Global connectivity slows as enterprise infrastructure gaps widen

As global connectivity growth slows and enterprise infrastructure gaps widen, the latest data from the ITU presents a reality check.

Released alongside the conclusion of the World Telecommunication Development Conference (WTDC-25) in Baku, the Global Connectivity Report 2025 suggests the era of easy, organic network expansion is over. While 74 percent of the world is now online, the curve is flattening, and the remaining deficits are structural rather than merely about access.

It is no longer just about getting users online; it is about keeping business operations running on networks that often lack the resilience required for modern cloud workloads. With an estimated 2.2 billion people still offline, ITU Member States agreed this week on the Baku Action Plan—a four-year roadmap to 2029 designed to close these persistent divides.

The report pivots to a metric that matters more to a CIO than a policymaker: “universal and meaningful connectivity” (UMC). This framework acknowledges that a spotty 3G signal is functionally irrelevant for a supply chain manager tracking real-time logistics. The data indicates that while basic coverage is high, the heavy-duty infrastructure needed for enterprise-grade applications remains dangerously thin.

Navigating enterprise infrastructure risks across fibre, subsea cables, and satellite networks

Mobile networks might appear ubiquitous, but the fibre required to backhaul data is not. The ITU notes that “as of 2023, only 32 percent of the global population lived within 10 kilometres of a fibre-optic node”. 

Even within that radius, local loops often fail to bridge the last mile. For executives planning edge computing deployments in emerging markets, this physical gap creates a headache: data can be generated at the edge, but it cannot always move back to the core.

5G deployment makes the divide sharper. While connectivity reaches 55 percent of the global population, it is heavily concentrated. Europe, Asia-Pacific, and the Americas see coverage rates of 60-74 percent, whereas other regions languish between 8-13 percent. This creates a tiered digital map where automated industrial IoT works in Frankfurt but goes dark in Lagos.

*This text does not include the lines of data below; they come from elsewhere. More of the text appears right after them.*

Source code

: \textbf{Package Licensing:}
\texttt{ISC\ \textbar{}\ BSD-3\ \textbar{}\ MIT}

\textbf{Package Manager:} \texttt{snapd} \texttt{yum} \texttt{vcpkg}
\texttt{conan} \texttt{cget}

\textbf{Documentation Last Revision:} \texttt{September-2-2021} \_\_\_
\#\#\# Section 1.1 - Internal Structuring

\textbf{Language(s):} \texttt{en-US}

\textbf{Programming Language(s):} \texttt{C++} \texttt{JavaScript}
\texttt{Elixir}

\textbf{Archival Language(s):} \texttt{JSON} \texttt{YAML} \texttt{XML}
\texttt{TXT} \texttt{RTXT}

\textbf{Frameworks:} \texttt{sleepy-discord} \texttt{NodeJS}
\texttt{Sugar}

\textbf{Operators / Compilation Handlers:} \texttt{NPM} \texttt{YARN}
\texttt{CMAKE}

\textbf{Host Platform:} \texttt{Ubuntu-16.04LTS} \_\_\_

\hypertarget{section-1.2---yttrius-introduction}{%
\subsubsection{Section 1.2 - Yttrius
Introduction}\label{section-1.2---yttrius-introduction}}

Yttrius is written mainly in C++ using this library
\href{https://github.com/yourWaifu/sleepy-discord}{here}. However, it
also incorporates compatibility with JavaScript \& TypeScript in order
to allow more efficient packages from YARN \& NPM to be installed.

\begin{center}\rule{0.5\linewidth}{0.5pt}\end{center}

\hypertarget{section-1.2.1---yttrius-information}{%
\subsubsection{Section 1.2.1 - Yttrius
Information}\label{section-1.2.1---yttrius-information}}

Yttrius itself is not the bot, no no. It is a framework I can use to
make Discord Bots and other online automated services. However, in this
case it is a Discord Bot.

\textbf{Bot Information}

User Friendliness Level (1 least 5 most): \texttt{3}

Underneath the ocean, the situation is just as precarious. Subsea cables carry over 99 percent of international data, a network now largely bankrolled by hyperscale tech firms securing their own supply lines. However, these cables break about four times a week, usually because of fishing trawlers or dragging anchors.

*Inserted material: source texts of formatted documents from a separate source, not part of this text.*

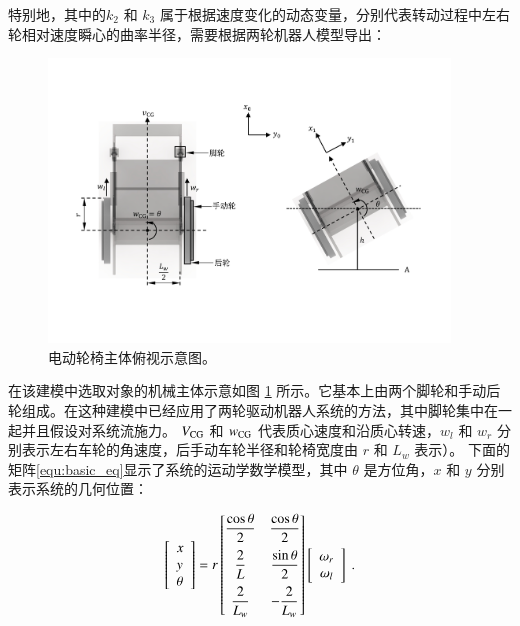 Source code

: 特别地，其中的$ k_2 $ 和 $ k_3 $ 属于根据速度变化的动态变量，分别代表转动过程中左右轮相对速度瞬心的曲率半径，需要根据两轮机器人模型导出：

\begin{figure}[!b]
	\centering
	\includegraphics[width=0.95\textwidth]{fig/top_view.pdf}
	\caption{电动轮椅主体俯视示意图。}\label{fig:top_view}
\end{figure}

在该建模中选取对象的机械主体示意如图 \ref{fig:top_view} 所示。它基本上由两个脚轮和手动后轮组成。在这种建模中已经应用了两轮驱动机器人系统的方法，其中脚轮集中在一起并且假设对系统流施力。 
$ V_{\rm{CG}} $ 和 $ w_{\rm{CG}} $ 代表质心速度和沿质心转速，$ w_l $ 和 $ w_r $ 分别表示左右车轮的角速度，后手动车轮半径和轮椅宽度由 $ r $ 和 $ L_w $ 表示）。
下面的矩阵\ref{equ:basic_eq}显示了系统的运动学数学模型，其中 $ \theta $ 是方位角，$ x $ 和 $ y $ 分别表示系统的几何位置：

\begin{equation}
\label{equ:basic_eq}
\begin{bmatrix} \begin{array}{l}{x} \\ {y} \\ {\theta}\end{array} \end{bmatrix}
=
r
\begin{bmatrix}
\vspace{0.2cm} {\dfrac{\cos \theta}{2}} & {\dfrac{\cos \theta}{2}} \\
\vspace{0.2cm} {\dfrac{2}{L}} & {\dfrac{\sin \theta}{2}} \\
{\dfrac{2}{L_w}} & - {\dfrac{2}{L_w}}
\end{bmatrix}
\begin{bmatrix} \begin{array}{c}{\omega_r} \\ {\omega_l}\end{array} \end{bmatrix}
\ .
\end{equation}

Fixing a subsea cable can take from “two weeks to several months” thanks to permitting bureaucracy and restrictive cabotage laws blocking foreign repair ships. The new International Advisory Body on Submarine Cable Resilience – which launched in 2024 – attempts to fix this diplomatic mess, but right now redundancy is the only defence for business continuity.

Low Earth Orbit (LEO) constellations have become the fashionable enterprise hedge against terrestrial infrastructure failure. The sector added 1.1 million subscriptions in 2024. Yet, actual penetration is statistically negligible—less than one subscription per 1,000 inhabitants globally.

Satellites are a lifeline for a remote mine or a disconnected school, but they aren’t replacing terrestrial fibre. Recognising that hardware needs humans to run it, a new deal signed at WTDC with Intersputnik will train 300 professionals in the Commonwealth of Independent States (CIS) region specifically on maintaining these non-terrestrial networks.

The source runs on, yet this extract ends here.